STORED DATA:

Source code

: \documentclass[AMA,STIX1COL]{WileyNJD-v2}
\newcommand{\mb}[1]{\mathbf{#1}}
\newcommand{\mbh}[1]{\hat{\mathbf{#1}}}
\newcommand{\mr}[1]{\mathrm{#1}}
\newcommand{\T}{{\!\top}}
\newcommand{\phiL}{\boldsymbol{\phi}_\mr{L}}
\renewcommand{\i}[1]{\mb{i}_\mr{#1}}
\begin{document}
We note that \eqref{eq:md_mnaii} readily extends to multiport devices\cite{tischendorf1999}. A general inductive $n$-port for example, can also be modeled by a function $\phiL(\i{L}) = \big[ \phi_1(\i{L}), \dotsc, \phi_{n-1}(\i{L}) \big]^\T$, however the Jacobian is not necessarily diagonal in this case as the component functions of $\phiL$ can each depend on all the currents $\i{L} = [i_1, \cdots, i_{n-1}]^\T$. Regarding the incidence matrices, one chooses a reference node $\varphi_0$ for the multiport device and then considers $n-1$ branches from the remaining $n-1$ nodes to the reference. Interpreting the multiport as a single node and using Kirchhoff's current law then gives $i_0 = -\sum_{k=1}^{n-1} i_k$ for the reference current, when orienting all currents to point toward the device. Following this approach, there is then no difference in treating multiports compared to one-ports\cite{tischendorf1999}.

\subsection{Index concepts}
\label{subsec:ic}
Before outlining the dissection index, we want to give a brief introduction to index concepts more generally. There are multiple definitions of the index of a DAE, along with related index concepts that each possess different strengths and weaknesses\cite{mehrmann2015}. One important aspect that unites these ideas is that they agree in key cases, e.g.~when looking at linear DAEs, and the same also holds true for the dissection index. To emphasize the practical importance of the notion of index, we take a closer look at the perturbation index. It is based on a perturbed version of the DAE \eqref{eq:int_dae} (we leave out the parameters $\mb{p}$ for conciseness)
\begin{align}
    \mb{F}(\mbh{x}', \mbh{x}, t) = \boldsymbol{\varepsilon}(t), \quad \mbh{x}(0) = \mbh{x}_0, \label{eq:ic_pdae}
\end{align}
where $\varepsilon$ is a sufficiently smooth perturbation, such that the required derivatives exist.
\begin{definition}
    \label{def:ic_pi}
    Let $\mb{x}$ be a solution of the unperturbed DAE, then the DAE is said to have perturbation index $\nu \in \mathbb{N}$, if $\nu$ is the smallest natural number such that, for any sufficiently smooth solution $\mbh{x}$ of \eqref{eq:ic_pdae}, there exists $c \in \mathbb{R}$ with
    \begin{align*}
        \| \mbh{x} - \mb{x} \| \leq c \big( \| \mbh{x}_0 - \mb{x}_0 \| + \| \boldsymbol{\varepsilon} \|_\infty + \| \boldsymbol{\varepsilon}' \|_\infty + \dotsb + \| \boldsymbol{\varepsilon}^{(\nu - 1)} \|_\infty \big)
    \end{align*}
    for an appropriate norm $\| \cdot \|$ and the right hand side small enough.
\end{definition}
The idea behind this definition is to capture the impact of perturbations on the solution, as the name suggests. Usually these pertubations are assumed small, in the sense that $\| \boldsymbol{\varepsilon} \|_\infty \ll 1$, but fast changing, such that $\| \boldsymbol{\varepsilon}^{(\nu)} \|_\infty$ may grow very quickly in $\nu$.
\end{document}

TASK:
Repeat each record in full; every line must match exactly.

FINISHED TASK:
Source code

: \documentclass[AMA,STIX1COL]{WileyNJD-v2}
\newcommand{\mb}[1]{\mathbf{#1}}
\newcommand{\mbh}[1]{\hat{\mathbf{#1}}}
\newcommand{\mr}[1]{\mathrm{#1}}
\newcommand{\T}{{\!\top}}
\newcommand{\phiL}{\boldsymbol{\phi}_\mr{L}}
\renewcommand{\i}[1]{\mb{i}_\mr{#1}}
\begin{document}
We note that \eqref{eq:md_mnaii} readily extends to multiport devices\cite{tischendorf1999}. A general inductive $n$-port for example, can also be modeled by a function $\phiL(\i{L}) = \big[ \phi_1(\i{L}), \dotsc, \phi_{n-1}(\i{L}) \big]^\T$, however the Jacobian is not necessarily diagonal in this case as the component functions of $\phiL$ can each depend on all the currents $\i{L} = [i_1, \cdots, i_{n-1}]^\T$. Regarding the incidence matrices, one chooses a reference node $\varphi_0$ for the multiport device and then considers $n-1$ branches from the remaining $n-1$ nodes to the reference. Interpreting the multiport as a single node and using Kirchhoff's current law then gives $i_0 = -\sum_{k=1}^{n-1} i_k$ for the reference current, when orienting all currents to point toward the device. Following this approach, there is then no difference in treating multiports compared to one-ports\cite{tischendorf1999}.

\subsection{Index concepts}
\label{subsec:ic}
Before outlining the dissection index, we want to give a brief introduction to index concepts more generally. There are multiple definitions of the index of a DAE, along with related index concepts that each possess different strengths and weaknesses\cite{mehrmann2015}. One important aspect that unites these ideas is that they agree in key cases, e.g.~when looking at linear DAEs, and the same also holds true for the dissection index. To emphasize the practical importance of the notion of index, we take a closer look at the perturbation index. It is based on a perturbed version of the DAE \eqref{eq:int_dae} (we leave out the parameters $\mb{p}$ for conciseness)
\begin{align}
    \mb{F}(\mbh{x}', \mbh{x}, t) = \boldsymbol{\varepsilon}(t), \quad \mbh{x}(0) = \mbh{x}_0, \label{eq:ic_pdae}
\end{align}
where $\varepsilon$ is a sufficiently smooth perturbation, such that the required derivatives exist.
\begin{definition}
    \label{def:ic_pi}
    Let $\mb{x}$ be a solution of the unperturbed DAE, then the DAE is said to have perturbation index $\nu \in \mathbb{N}$, if $\nu$ is the smallest natural number such that, for any sufficiently smooth solution $\mbh{x}$ of \eqref{eq:ic_pdae}, there exists $c \in \mathbb{R}$ with
    \begin{align*}
        \| \mbh{x} - \mb{x} \| \leq c \big( \| \mbh{x}_0 - \mb{x}_0 \| + \| \boldsymbol{\varepsilon} \|_\infty + \| \boldsymbol{\varepsilon}' \|_\infty + \dotsb + \| \boldsymbol{\varepsilon}^{(\nu - 1)} \|_\infty \big)
    \end{align*}
    for an appropriate norm $\| \cdot \|$ and the right hand side small enough.
\end{definition}
The idea behind this definition is to capture the impact of perturbations on the solution, as the name suggests. Usually these pertubations are assumed small, in the sense that $\| \boldsymbol{\varepsilon} \|_\infty \ll 1$, but fast changing, such that $\| \boldsymbol{\varepsilon}^{(\nu)} \|_\infty$ may grow very quickly in $\nu$.
\end{document}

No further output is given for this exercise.